[Collected data]
◇ ◇ ◇

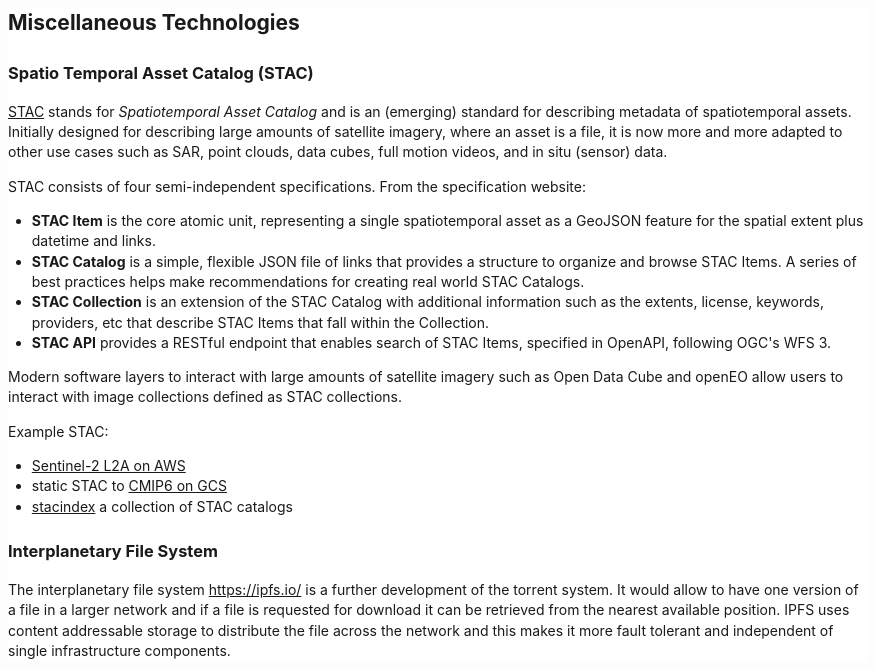 ## Miscellaneous Technologies

### Spatio Temporal Asset Catalog (STAC)

[STAC](https://stacspec.org/en) stands for _Spatiotemporal Asset
Catalog_ and is an (emerging) standard for describing metadata
of spatiotemporal assets. Initially designed for describing large
amounts of satellite imagery, where an asset is a file, it is now
more and more adapted to other use cases such as SAR, point clouds,
data cubes, full motion videos, and in situ (sensor) data.

STAC consists of four semi-independent specifications. From the
specification website:

* **STAC Item** is the core atomic unit, representing a single spatiotemporal asset as a GeoJSON feature for the spatial extent plus datetime and links.
* **STAC Catalog** is a simple, flexible JSON file of links that provides a structure to organize and browse STAC Items. A series of best practices helps make recommendations for creating real world STAC Catalogs.
* **STAC Collection** is an extension of the STAC Catalog with additional information such as the extents, license, keywords, providers, etc that describe STAC Items that fall within the Collection.
* **STAC API** provides a RESTful endpoint that enables search of STAC Items, specified in OpenAPI, following OGC's WFS 3.

Modern software layers to interact with large amounts of satellite
imagery such as Open Data Cube and openEO allow users to interact
with image collections defined as STAC collections.

Example STAC: 

* [Sentinel-2 L2A on AWS](https://radiantearth.github.io/stac-browser/#/external/earth-search.aws.element84.com/v1/collections/sentinel-2-l2a)
* static STAC to [CMIP6 on GCS](https://github.com/pangeo-data/pangeo-datastore-stac/blob/master/master/climate/cmip6_gcs/collection.json)
* [stacindex](https://stacindex.org) a collection of STAC catalogs


### Interplanetary File System

The interplanetary file system <https://ipfs.io/> is a further development of the torrent system.
It would allow to have one version of a file in a larger network and if a file is requested for  download it can be retrieved from the nearest available position. 
IPFS uses content addressable storage to distribute the file across the network and this makes it more fault tolerant and independent of single infrastructure components.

◇ ◇ ◇

#### [About this exercise]
Word for word, restate the records above and drop the pictures.

#### [Answer area]
 ## Miscellaneous Technologies

### Spatio Temporal Asset Catalog (STAC)

[STAC](https://stacspec.org/en) stands for _Spatiotemporal Asset
Catalog_ and is an (emerging) standard for describing metadata
of spatiotemporal assets. Initially designed for describing large
amounts of satellite imagery, where an asset is a file, it is now
more and more adapted to other use cases such as SAR, point clouds,
data cubes, full motion videos, and in situ (sensor) data.

STAC consists of four semi-independent specifications. From the
specification website:

* **STAC Item** is the core atomic unit, representing a single spatiotemporal asset as a GeoJSON feature for the spatial extent plus datetime and links.
* **STAC Catalog** is a simple, flexible JSON file of links that provides a structure to organize and browse STAC Items. A series of best practices helps make recommendations for creating real world STAC Catalogs.
* **STAC Collection** is an extension of the STAC Catalog with additional information such as the extents, license, keywords, providers, etc that describe STAC Items that fall within the Collection.
* **STAC API** provides a RESTful endpoint that enables search of STAC Items, specified in OpenAPI, following OGC's WFS 3.

Modern software layers to interact with large amounts of satellite
imagery such as Open Data Cube and openEO allow users to interact
with image collections defined as STAC collections.

Example STAC: 

* [Sentinel-2 L2A on AWS](https://radiantearth.github.io/stac-browser/#/external/earth-search.aws.element84.com/v1/collections/sentinel-2-l2a)
* static STAC to [CMIP6 on GCS](https://github.com/pangeo-data/pangeo-datastore-stac/blob/master/master/climate/cmip6_gcs/collection.json)
* [stacindex](https://stacindex.org) a collection of STAC catalogs


### Interplanetary File System

The interplanetary file system <https://ipfs.io/> is a further development of the torrent system.
It would allow to have one version of a file in a larger network and if a file is requested for  download it can be retrieved from the nearest available position. 
IPFS uses content addressable storage to distribute the file across the network and this makes it more fault tolerant and independent of single infrastructure components.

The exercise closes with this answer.